This Is What I Think.

Friday, February 04, 2011

United States Marshal




JOURNAL ARCHIVE: Saturday, September 03, 2005


So that just gave me more reason to keep driving and get this over with. This is insanity. I am nobody. Why does it feel like people know who I am? I feel like I have crashed on to The Planet of the Apes. Then something else happened. I had crossed the state line into Oregon and I was heading west along the interstate making my way to the Portland area where I would turn south. I was in Oregon, it was night, and I stopped at this convenience store. There were two people behind the counter and one made a strange comment to another that I initially dismissed but then it started gnawing on me as I was driving. One asked the other something about whether she wanted to help somebody or another. The other replied that she “didn’t care”. I thought about that a long time because something about it was nagging me. And then again I realized they knew who I was. I had no idea where I was, I had never even driven through that area, I couldn’t even pick it out again on a map, it was just a random stop I made at some store, but yet these people know who I am. It is staggeringly insane. I am Truman freakin’ Burbank. So I thought more about those comments. I realized that they knew who I was, they knew I was on my way to die, and in response to a question about giving me any help, the answer is “I don’t care.” That really hurt. Even after all this anguish I had been feeling, something new would come along and teach me another lesson about pain.

I would keep thinking about it more but I later reached a different conclusion. Maybe they didn’t actually know where I was going.

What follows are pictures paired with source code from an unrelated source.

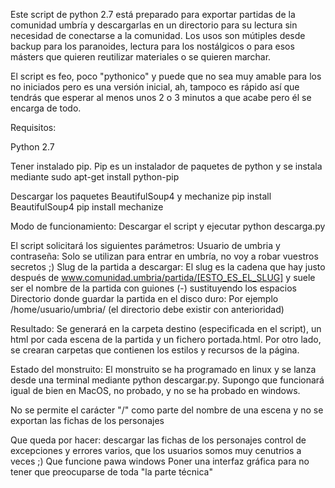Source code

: 
Este script de python 2.7 está preparado para exportar partidas de la comunidad umbría y descargarlas en un directorio para su lectura sin necesidad de conectarse a la comunidad. Los usos son mútiples desde backup para los paranoides, lectura para los nostálgicos o para esos másters que quieren reutilizar materiales o se quieren marchar.

El script es feo, poco "pythonico" y puede que no sea muy amable para los no iniciados pero es una versión inicial, ah, tampoco es rápido así que tendrás que esperar al menos unos 2 o 3 minutos a que acabe pero él se encarga de todo.

Requisitos: 

Python 2.7 

Tener instalado pip. Pip es un instalador de paquetes de python y se instala mediante
sudo apt-get install python-pip

Descargar los paquetes BeautifulSoup4 y mechanize
pip install BeautifulSoup4
pip install mechanize

Modo de funcionamiento:
Descargar el script y ejecutar python descarga.py

El script solicitará los siguientes parámetros:
Usuario de umbria y contraseña:  Solo se utilizan para entrar en umbría, no voy a robar vuestros secretos ;)
Slug de la partida a descargar:  El slug es la cadena que hay justo después de www.comunidad.umbria/partida/[ESTO_ES_EL_SLUG] y suele ser el nombre de la partida con guiones (-) sustituyendo los espacios
Directorio donde guardar la partida en el disco duro: Por ejemplo /home/usuario/umbria/ (el directorio debe existir con anterioridad)

Resultado: 
Se generará en la carpeta destino (especificada en el script), un html por cada escena de la partida y un fichero portada.html. Por otro lado, se crearan carpetas que contienen los estilos y recursos de la página.


Estado del monstruito: 
El monstruito se ha programado en linux y se lanza desde una terminal mediante python descargar.py. Supongo que funcionará igual de bien en MacOS, no probado, y no se ha probado en windows.

No se permite el carácter "/" como parte del nombre de una escena y no se exportan las fichas de los personajes

Que queda por hacer:
descargar las fichas de los personajes
control de excepciones y errores varios, que los usuarios somos muy cenutrios a veces ;)
Que funcione pawa windows
Poner una interfaz gráfica para no tener que preocuparse de toda "la parte técnica"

Maybe they didn’t know my plans. They knew who I was but they didn’t know what I was planning to do. They thought I was just taking a road trip to try to clear my head or something. I was still a trivial person to them in the sense of leaving me alone, concern for my private life was just a triviality, but maybe what the other person meant was that she didn’t care about my private life. She was trying to express that she objected to the way I was being treated and she didn’t want to participate in it. Later, when I was near Portland and literally at another crossroads, going south meant death, turning north meant going back to my apartment to continue looking for clues that would steer me out of this tormenting experience, it was that alternative interpretation of her comments that made me turn north, along with another reason I will describe later. I had to give it a lot of deliberation because I was almost out of money and if I wanted to go south again, I would have to do it on foot.

That wasn’t the last time someone’s behavior influenced me into not jumping. Something like that happened early into my journey to Gas Works Park. But I’ll write about that later. There are some other details about that trip through Oregon that I want to describe, but I’ll save that for later too. This is exhausting. I have been fighting with this for years now. I just wish I could get back to work and feel again like I am making a difference. Only then can I get back into my Ironman triathlon pursuits. I was planning to complete at least one Ironman triathlon every year until I get too old to finish one. That is the good life for me. This, today, these past few years, is just torture. What have I become? Who am I?


[JOURNAL ARCHIVE 3 September 2005 excerpt ends]










http://www.imdb.com/title/tt0106977/quotes

IMDb

The Internet Movie Database

Memorable quotes for

The Fugitive (1993)


Dr. Richard Kimble: I didn't kill my wife!

Deputy Marshal Samuel Gerard: I don't care!